Top of Material for this task

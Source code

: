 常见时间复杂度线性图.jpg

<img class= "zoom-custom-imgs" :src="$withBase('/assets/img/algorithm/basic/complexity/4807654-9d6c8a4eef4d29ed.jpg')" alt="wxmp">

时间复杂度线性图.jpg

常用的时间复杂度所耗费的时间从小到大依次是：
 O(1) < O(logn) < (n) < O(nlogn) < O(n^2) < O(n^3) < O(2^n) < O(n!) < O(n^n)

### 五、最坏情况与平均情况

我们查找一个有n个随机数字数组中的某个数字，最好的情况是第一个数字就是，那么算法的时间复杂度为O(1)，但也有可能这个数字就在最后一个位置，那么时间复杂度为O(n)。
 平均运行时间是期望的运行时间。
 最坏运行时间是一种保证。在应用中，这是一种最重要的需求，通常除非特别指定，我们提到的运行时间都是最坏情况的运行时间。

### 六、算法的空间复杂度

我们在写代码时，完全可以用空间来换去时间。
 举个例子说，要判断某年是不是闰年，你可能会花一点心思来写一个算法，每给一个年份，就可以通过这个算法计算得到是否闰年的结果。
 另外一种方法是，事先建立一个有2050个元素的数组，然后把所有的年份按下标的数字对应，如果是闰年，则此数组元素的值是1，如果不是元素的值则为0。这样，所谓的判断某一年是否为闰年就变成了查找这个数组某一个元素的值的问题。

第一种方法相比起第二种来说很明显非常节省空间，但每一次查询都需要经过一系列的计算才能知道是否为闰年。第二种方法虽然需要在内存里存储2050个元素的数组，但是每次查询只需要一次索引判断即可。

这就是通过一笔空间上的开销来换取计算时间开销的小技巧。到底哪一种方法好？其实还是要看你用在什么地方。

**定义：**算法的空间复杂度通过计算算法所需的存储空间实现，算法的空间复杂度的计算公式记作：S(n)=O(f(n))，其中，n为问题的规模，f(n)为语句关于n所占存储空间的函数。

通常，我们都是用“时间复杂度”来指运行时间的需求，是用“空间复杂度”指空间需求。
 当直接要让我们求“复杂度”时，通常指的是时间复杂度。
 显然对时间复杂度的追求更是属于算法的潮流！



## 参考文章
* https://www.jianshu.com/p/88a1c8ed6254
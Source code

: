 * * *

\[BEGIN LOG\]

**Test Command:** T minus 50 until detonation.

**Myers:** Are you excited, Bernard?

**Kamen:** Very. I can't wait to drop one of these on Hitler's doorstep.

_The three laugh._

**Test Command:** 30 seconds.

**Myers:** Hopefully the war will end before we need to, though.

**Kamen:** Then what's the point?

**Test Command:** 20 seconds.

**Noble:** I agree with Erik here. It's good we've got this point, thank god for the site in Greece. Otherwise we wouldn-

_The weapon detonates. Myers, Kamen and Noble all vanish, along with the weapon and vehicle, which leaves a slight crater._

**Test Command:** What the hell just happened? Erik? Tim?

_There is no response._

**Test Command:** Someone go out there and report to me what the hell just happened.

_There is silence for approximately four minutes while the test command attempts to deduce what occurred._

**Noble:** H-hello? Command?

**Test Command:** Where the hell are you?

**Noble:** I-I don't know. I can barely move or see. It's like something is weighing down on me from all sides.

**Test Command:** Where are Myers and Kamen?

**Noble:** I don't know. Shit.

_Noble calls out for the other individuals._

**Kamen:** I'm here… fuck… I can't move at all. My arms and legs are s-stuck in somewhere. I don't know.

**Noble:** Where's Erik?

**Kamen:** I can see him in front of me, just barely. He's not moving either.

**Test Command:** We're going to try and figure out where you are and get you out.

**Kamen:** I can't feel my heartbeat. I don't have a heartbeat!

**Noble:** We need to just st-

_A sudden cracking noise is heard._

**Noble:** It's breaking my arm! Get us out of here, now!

Bottom of Material for this task

Exercise brief
Say how many lines of the listing above contain "Erik". Include nothing besides the number.

Answer box
3